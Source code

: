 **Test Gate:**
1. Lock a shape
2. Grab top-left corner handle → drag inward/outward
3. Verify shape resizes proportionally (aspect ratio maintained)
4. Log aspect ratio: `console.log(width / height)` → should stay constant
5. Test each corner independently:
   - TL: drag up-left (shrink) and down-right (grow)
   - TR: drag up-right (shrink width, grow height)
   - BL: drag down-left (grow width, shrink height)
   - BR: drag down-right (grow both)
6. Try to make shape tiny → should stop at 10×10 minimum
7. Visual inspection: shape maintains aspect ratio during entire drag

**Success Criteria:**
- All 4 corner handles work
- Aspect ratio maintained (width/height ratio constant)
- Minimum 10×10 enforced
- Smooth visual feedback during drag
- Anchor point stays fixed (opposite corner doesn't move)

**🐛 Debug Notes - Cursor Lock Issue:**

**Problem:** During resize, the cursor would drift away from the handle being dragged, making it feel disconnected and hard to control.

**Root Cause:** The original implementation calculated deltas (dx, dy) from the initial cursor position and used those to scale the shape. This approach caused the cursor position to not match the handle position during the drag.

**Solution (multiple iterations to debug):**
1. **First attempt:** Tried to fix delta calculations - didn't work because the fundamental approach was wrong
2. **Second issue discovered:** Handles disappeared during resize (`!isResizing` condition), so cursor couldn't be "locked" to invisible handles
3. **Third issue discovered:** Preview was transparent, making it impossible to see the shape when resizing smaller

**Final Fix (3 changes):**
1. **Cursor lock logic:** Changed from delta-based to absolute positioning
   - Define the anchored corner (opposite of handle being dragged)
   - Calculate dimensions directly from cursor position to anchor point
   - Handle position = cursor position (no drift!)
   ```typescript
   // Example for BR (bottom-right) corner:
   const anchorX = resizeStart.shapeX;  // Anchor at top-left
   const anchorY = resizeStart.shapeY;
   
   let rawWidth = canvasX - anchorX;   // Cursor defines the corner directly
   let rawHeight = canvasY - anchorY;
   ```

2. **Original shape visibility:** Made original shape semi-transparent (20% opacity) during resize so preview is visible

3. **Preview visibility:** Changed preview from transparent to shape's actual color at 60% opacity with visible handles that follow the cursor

WORK REQUEST
All lines from the start of the entries through the line where "- TL: drag up-left" sits should be duplicated exactly, with nothing else in the output.

WRITTEN SOLUTION
Source code

: **Test Gate:**
1. Lock a shape
2. Grab top-left corner handle → drag inward/outward
3. Verify shape resizes proportionally (aspect ratio maintained)
4. Log aspect ratio: `console.log(width / height)` → should stay constant
5. Test each corner independently:
   - TL: drag up-left (shrink) and down-right (grow)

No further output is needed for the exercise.